Atrás do córrego, empatados com nove amostragens reprovadas pela legislação ambiental quanto aos índices de coliformes fecais encontrados, estão rios importantes para as grandes cidades e metrópoles mineiras, como o das Velhas, Doce, Paraopeba, São Francisco e Ribeirão das Areias, que é afluente do Paraopeba. O relatório é direto em sua conclusão sobre o tema: “Os principais fatores de degradação ambiental que podem ser apontados como contribuintes desses resultados são os lançamentos de esgotos sanitários nos corpos de água, além do manejo inadequado do solo pelo setor minerário e agrícola”.

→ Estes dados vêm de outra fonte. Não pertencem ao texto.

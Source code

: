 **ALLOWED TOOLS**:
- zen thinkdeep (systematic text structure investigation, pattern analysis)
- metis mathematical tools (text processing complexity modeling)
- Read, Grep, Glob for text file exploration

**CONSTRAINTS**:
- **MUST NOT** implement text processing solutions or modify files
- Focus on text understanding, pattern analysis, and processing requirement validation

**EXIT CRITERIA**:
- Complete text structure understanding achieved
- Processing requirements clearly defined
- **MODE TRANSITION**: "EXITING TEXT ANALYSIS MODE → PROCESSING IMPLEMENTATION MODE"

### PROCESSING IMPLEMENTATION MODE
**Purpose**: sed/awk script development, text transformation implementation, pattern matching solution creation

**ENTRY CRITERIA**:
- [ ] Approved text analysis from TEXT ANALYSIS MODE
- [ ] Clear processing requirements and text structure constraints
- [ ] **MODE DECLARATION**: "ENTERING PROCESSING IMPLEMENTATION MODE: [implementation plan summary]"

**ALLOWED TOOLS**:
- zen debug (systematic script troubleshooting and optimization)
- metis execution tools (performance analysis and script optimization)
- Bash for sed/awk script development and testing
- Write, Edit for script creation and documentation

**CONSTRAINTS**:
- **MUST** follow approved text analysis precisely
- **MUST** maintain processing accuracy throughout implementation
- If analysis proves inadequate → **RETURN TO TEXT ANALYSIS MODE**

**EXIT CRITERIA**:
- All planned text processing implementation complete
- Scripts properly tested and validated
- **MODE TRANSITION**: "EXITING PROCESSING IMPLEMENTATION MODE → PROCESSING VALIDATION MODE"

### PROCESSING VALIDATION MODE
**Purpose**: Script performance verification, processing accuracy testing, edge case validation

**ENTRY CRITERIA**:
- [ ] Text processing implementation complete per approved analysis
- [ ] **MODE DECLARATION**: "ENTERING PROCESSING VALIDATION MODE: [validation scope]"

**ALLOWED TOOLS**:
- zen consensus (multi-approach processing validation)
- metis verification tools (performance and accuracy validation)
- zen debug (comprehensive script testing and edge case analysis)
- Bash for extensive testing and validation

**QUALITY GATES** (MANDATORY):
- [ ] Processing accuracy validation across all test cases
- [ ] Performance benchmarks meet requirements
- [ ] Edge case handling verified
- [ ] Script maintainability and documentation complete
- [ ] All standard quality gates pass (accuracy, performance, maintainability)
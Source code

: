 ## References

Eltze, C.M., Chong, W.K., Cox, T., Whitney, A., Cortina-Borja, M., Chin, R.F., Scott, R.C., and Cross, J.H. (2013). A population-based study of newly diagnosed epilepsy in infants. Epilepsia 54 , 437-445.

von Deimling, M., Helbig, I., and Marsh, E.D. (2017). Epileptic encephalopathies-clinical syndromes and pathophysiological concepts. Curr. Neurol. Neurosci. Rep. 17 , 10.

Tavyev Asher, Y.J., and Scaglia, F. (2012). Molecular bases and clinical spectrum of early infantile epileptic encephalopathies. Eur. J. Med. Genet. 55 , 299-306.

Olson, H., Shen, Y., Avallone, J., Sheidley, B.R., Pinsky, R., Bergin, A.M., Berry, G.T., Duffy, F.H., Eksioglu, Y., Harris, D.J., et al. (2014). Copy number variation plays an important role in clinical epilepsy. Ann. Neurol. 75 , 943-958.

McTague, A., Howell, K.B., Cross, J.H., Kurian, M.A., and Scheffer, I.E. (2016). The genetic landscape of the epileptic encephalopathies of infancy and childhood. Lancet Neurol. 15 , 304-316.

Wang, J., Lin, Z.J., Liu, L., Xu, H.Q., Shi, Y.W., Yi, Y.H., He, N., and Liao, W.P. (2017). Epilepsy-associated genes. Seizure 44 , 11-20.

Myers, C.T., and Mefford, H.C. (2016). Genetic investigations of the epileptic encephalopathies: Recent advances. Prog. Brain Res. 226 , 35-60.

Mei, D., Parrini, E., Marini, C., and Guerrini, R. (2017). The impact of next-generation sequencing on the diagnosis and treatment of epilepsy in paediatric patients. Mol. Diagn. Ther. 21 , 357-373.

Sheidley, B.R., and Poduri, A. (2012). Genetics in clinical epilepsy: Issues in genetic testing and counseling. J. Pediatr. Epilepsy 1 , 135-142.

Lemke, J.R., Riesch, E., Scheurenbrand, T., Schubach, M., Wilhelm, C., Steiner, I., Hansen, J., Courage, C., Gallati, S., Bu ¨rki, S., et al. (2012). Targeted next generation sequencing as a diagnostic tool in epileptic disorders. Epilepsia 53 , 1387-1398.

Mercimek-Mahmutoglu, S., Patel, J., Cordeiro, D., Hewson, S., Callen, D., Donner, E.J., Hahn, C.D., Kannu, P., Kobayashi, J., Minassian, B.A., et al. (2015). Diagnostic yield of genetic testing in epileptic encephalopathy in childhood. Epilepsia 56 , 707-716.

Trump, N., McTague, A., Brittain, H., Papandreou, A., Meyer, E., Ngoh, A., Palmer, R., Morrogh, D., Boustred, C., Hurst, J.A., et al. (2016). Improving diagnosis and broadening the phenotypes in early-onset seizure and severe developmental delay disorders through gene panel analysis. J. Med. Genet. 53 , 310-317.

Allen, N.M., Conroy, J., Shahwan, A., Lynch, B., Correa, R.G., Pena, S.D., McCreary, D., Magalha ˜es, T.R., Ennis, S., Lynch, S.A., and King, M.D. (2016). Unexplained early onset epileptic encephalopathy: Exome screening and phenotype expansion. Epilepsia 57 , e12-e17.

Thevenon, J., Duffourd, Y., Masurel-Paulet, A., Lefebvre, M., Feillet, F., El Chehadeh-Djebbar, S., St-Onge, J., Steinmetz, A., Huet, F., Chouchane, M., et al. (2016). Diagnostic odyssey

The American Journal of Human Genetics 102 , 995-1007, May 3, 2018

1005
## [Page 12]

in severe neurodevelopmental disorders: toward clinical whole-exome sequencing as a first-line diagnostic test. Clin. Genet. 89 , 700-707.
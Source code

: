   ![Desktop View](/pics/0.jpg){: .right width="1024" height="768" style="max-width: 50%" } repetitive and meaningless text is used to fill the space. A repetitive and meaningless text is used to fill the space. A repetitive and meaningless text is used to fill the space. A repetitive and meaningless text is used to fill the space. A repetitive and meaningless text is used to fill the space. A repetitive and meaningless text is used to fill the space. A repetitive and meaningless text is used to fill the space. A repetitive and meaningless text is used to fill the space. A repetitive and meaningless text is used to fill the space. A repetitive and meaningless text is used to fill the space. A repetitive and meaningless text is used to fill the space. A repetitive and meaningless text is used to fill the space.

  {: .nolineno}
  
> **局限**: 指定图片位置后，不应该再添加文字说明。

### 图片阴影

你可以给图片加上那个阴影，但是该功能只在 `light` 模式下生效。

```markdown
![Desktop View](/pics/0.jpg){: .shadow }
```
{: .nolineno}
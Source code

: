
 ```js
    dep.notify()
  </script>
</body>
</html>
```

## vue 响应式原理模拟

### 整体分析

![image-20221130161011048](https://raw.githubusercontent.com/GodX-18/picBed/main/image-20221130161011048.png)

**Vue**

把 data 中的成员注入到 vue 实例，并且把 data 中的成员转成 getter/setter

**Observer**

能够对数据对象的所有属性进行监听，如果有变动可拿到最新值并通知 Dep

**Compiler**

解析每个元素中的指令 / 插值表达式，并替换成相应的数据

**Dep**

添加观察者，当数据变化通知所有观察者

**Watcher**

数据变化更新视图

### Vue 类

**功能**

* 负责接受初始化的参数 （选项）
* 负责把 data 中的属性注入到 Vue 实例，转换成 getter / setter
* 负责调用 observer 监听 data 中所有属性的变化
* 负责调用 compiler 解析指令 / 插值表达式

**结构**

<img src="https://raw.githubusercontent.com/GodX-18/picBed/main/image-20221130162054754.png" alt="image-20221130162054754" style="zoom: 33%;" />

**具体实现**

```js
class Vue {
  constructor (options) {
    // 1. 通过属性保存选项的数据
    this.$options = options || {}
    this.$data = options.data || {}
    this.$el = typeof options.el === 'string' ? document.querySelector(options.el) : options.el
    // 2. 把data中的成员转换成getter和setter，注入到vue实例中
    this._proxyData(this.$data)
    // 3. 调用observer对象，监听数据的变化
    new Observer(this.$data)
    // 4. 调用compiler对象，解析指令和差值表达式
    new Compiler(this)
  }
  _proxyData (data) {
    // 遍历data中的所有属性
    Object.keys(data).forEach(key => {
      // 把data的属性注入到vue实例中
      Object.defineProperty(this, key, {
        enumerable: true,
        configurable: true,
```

Mesmo os investimentos de R$ 1,4 bilhão que vêm sendo feitos desde 2007 para conscientização, proteção de margens, interceptação e tratamento de esgotos no Rio das Velhas não conseguiram tirar o manancial que abastece a capital mineira da lista dos mais poluídos. De acordo com o coordenador do Projeto Manuelzão, ONG de despoluição da Bacia do Velhas, Marcos Vinícius Polignano, a situação do rio é um espelho do que ocorre ao longo dos demais mananciais mineiros.
“Temos um passivo histórico muito grande. O abastecimento de água chegou antes do esgotamento sanitário nas grandes cidades, por isso os rios se tornaram depósitos dos efluentes domésticos e industriais”, afirma.

Ativista

O ativista alerta para uma situação que pode comprometer ainda mais a qualidade das águas dos rios. Segundo Polignano, houve um enfraquecimento dos Comitês Gestores das Bacias Hidrográficas de Minas, que vêm registrando atrasos nos repasses estaduais de até seis meses. “Os comitês são formados por representantes da sociedade e voluntários, responsáveis pelo monitoramento das condições dos rios e a proposição de políticas para as bacias. Os integrantes estão tendo de tirar do próprio bolso para não fechar as portas”, alerta.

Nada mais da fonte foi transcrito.